Kampf gegen Feinstaub Dicke Luft trotz der Plaketten

In Deutschland ist die Belastung durch Feinstaub wieder gestiegen. Warum Umweltzonen nur „ein Teil der Lösung“ sind

Berlin/München - Stinker müssen draußen bleiben, heißt es in bereits mehr als 50 deutschen Umweltzonen.

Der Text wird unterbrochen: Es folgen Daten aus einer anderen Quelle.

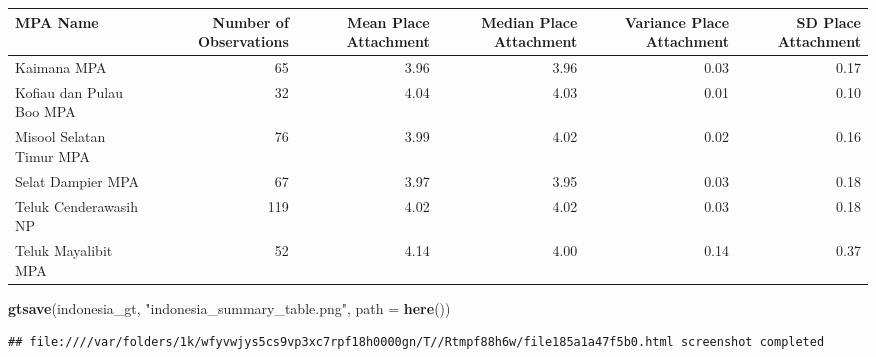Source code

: \documentclass[
]{article}
\newenvironment{Shaded}{\begin{snugshade}}{\end{snugshade}}
\newcommand{\AttributeTok}[1]{\textcolor[rgb]{0.13,0.29,0.53}{#1}}
\newcommand{\FunctionTok}[1]{\textcolor[rgb]{0.13,0.29,0.53}{\textbf{#1}}}
\newcommand{\NormalTok}[1]{#1}
\newcommand{\StringTok}[1]{\textcolor[rgb]{0.31,0.60,0.02}{#1}}
\begin{document}
\begin{table}[!t]
\fontsize{12.0pt}{14.4pt}\selectfont
\begin{tabular*}{\linewidth}{@{\extracolsep{\fill}}lrrrrr}
\toprule
MPA Name & Number of Observations & Mean Place Attachment & Median Place Attachment & Variance Place Attachment & SD Place Attachment \\ 
\midrule\addlinespace[2.5pt]
Kaimana MPA & 65 & 3.96 & 3.96 & 0.03 & 0.17 \\ 
Kofiau dan Pulau  Boo MPA & 32 & 4.04 & 4.03 & 0.01 & 0.10 \\ 
Misool Selatan Timur MPA & 76 & 3.99 & 4.02 & 0.02 & 0.16 \\ 
Selat Dampier MPA & 67 & 3.97 & 3.95 & 0.03 & 0.18 \\ 
Teluk Cenderawasih NP & 119 & 4.02 & 4.02 & 0.03 & 0.18 \\ 
Teluk Mayalibit MPA & 52 & 4.14 & 4.00 & 0.14 & 0.37 \\ 
\bottomrule
\end{tabular*}
\end{table}

\begin{Shaded}
\begin{Highlighting}[]
\FunctionTok{gtsave}\NormalTok{(indonesia\_gt,}
       \StringTok{"indonesia\_summary\_table.png"}\NormalTok{,}
       \AttributeTok{path =} \FunctionTok{here}\NormalTok{())}
\end{Highlighting}
\end{Shaded}

\begin{verbatim}
## file:////var/folders/1k/wfyvwjys5cs9vp3xc7rpf18h0000gn/T//Rtmpf88h6w/file185a1a47f5b0.html screenshot completed
\end{verbatim}
\end{document}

Doch im Kampf gegen den Feinstaub vermeldet das Umweltbundesamt (UBA) jetzt einen Rückschlag: 2011 übertrafen die Feinstaubwerte im Mittel das Niveau der vorangegangenen vier Jahre.

Beim Feinstaub lagen demnach 42 Prozent der verkehrsnahen 400 Messstationen über dem zulässigen Tagesgrenzwert – dieser erlaubt 35 Tage mit über 50 Mikrogramm Feinstaub pro Kubikmeter Luft. Noch deutlicher ist das Ergebnis beim Stickstoffdioxid: 57 Prozent der Stationen in Städten toppten den erlaubten Jahresmittelwert von 40 Mikrogramm. Sind Umweltzonen, wie es sie in München seit 2010 gibt, nutzlos?

Der ADAC jedenfalls sieht sich in seiner Kritik an Umweltzonen bestätigt: Der Autofahrerclub beharrt darauf, dass nur neun Prozent der in deutschen Städten gemessenen Feinstaubbelastung aus den Auspuffen der Pkw stammen. „Bei einem derart geringen Verursacher-Anteil wie dies bei Pkw und der Feinstaubbelastung der Fall ist, kann eine Umweltzone gar keinen nennenswerten Beitrag zur Luftverbesserung leisten“, so ADAC-Vizepräsident Klaus Becker.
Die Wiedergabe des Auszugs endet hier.